In in the beginning, SWIFT founders designed the network to facilitate communication about Treasury and correspondent transactions only. The robustness of the message format design allowed huge scalability through which SWIFT gradually expanded to provide services to the following:
• Brokerage Institutes and Trading Houses
• Securities Dealers
• Asset Management Companies
• Clearing Houses
• Corporate Business Houses
• Treasury Market Participants and Service Providers
• Foreign Exchange and Money Brokers
SWIFT is a cooperative society owned by its members. Members are categorized into classes based on share ownership. All members pay a one-time joining fee plus annual support charges which vary by member classes. SWIFT also charges users for each message based on message type and length. These charges also vary depending upon the bank’s usage volume – different charge tiers exist for banks that generate different volumes of messages.
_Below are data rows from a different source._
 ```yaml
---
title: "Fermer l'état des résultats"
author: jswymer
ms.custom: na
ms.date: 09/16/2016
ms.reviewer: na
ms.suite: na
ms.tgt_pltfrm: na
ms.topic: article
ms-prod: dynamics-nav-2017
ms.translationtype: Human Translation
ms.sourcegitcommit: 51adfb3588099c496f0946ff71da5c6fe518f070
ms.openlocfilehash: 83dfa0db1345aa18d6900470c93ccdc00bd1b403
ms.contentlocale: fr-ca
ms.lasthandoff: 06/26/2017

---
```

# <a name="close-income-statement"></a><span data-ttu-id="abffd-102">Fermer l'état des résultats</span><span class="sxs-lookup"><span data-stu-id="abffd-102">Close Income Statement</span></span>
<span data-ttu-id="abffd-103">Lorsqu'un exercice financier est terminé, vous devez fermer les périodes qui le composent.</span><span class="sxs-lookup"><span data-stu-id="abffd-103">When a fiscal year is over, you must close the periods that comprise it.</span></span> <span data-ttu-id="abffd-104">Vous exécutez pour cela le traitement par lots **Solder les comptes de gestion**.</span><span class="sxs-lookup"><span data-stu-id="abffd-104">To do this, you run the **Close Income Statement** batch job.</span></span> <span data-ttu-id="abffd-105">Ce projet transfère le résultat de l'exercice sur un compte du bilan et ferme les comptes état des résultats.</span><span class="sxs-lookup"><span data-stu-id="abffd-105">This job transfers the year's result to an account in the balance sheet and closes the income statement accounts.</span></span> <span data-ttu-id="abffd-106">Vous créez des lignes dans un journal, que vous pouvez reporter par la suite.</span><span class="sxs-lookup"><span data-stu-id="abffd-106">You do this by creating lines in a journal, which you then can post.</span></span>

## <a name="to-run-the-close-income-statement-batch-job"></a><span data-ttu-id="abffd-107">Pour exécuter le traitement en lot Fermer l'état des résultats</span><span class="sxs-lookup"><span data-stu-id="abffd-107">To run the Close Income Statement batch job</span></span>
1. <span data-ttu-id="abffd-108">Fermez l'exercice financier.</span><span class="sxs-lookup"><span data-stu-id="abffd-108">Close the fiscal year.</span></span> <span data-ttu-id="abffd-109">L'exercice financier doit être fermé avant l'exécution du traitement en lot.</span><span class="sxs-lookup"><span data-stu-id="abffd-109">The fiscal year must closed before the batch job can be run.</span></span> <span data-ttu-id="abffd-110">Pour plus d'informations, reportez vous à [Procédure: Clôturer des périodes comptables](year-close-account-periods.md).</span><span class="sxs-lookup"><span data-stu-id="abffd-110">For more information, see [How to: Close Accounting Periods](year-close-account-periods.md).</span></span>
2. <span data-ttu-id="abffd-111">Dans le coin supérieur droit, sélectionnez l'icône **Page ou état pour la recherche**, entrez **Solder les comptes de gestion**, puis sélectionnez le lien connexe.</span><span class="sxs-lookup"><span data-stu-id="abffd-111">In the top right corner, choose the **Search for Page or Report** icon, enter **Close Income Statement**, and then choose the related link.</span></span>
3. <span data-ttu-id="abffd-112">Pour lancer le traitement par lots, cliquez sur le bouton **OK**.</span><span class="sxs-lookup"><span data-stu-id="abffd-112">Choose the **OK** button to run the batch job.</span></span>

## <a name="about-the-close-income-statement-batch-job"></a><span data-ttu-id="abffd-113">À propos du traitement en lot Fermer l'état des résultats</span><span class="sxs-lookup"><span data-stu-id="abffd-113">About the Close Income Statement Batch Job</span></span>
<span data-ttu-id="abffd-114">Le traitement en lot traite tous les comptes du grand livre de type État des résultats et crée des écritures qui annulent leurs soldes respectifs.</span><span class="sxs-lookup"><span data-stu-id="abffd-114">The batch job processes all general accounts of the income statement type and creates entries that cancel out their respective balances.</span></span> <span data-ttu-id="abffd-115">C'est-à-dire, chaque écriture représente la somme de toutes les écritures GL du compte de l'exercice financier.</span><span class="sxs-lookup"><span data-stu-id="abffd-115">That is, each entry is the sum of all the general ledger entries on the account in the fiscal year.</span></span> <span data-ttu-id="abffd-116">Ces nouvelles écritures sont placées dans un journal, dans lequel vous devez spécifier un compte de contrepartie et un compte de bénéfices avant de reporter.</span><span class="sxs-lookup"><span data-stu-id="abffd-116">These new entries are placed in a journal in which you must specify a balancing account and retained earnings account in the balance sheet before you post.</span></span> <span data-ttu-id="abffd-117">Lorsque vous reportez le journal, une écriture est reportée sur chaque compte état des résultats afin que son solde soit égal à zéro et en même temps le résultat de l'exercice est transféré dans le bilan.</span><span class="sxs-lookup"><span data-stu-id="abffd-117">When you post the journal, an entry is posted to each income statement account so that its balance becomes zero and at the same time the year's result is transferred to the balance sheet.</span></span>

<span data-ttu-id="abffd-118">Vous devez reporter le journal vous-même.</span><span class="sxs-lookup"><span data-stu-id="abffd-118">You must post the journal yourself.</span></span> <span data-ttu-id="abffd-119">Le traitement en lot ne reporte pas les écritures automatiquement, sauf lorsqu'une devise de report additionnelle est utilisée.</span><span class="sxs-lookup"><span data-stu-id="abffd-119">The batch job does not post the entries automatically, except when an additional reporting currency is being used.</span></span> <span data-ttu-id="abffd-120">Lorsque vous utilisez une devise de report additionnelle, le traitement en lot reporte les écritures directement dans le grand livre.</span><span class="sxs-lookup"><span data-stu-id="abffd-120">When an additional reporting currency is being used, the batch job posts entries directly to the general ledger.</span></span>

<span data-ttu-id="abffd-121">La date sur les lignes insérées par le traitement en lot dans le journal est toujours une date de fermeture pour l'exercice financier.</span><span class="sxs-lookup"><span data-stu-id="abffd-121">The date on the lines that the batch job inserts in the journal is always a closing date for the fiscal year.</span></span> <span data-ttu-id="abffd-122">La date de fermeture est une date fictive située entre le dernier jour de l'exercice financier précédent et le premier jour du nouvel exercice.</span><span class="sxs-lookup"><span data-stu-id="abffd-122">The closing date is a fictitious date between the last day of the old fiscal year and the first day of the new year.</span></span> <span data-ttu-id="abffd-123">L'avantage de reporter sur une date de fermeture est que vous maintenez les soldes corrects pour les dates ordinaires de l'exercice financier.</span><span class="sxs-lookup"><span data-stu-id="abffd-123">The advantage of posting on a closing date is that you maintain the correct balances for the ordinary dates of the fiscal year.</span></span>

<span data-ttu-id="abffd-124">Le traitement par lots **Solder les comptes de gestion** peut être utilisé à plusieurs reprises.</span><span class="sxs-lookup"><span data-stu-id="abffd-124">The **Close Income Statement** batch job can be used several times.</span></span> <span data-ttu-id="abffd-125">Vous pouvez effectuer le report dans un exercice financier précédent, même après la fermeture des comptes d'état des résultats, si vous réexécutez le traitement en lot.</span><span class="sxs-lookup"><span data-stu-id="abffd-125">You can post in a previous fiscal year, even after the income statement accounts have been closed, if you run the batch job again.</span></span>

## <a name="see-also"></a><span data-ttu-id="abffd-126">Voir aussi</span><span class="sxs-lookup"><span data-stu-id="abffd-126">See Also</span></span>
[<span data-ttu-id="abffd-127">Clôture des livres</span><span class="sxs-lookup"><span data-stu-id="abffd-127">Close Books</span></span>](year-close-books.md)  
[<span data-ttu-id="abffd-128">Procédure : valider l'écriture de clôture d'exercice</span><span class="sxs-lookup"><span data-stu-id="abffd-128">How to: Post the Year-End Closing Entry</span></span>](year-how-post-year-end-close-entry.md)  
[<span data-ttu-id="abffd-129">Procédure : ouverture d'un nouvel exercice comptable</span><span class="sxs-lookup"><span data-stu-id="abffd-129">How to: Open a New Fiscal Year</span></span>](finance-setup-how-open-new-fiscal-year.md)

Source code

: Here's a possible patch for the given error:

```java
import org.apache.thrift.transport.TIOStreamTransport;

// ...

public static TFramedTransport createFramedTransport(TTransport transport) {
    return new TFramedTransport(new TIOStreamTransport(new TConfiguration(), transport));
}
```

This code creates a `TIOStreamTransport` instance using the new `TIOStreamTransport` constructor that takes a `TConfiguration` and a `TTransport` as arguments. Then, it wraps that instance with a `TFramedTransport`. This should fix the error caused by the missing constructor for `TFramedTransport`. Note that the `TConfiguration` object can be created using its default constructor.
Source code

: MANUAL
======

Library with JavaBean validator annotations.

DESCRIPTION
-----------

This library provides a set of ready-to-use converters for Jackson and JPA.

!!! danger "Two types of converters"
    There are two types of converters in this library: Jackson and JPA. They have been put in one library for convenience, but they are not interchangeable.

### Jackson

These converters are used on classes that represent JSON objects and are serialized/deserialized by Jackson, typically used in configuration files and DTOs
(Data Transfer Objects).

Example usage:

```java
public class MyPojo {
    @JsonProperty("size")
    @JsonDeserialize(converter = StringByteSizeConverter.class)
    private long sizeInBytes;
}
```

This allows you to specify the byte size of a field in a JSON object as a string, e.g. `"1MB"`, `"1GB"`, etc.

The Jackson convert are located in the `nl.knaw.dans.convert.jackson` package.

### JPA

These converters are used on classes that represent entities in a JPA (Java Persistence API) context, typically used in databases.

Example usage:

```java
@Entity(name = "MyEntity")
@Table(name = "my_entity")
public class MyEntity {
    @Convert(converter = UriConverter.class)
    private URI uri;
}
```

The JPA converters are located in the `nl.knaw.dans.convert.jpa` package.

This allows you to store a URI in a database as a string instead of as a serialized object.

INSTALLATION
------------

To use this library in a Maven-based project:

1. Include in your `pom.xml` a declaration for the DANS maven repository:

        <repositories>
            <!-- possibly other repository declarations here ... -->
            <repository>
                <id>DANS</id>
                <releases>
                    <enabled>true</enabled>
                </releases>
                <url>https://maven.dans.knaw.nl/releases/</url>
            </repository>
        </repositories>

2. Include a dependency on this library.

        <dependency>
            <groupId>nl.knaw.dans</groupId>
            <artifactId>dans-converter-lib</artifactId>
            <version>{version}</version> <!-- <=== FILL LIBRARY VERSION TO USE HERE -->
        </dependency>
In addition, SWIFT has launched new services. These are backed by the long history of data maintained by SWIFT. These include business intelligence, reference data, and compliance services and offer other income streams for SWIFT.
The majority of SWIFT clients have huge transactional volumes for which manual entry of instructions is not practical. The need for automation for SWIFT message creation, processing, and transmission is growing. However, this comes at a cost and operational overhead. Although SWIFT has been successful in providing software for the same, that too comes at a cost. SWIFT may need to tap into these problem areas for the majority of its client base. Automated solutions within this space may bring in new stream of income for SWIFT and keep clients engaged in the long run.
SWIFT has retained its dominant position in the global processing of transactional messages. It has recently forayed into newer areas offering reporting utilities and data for business intelligence, which indicates its willingness to remain innovative. In the short- to mid-term, SWIFT seems poised to continue dominating the market.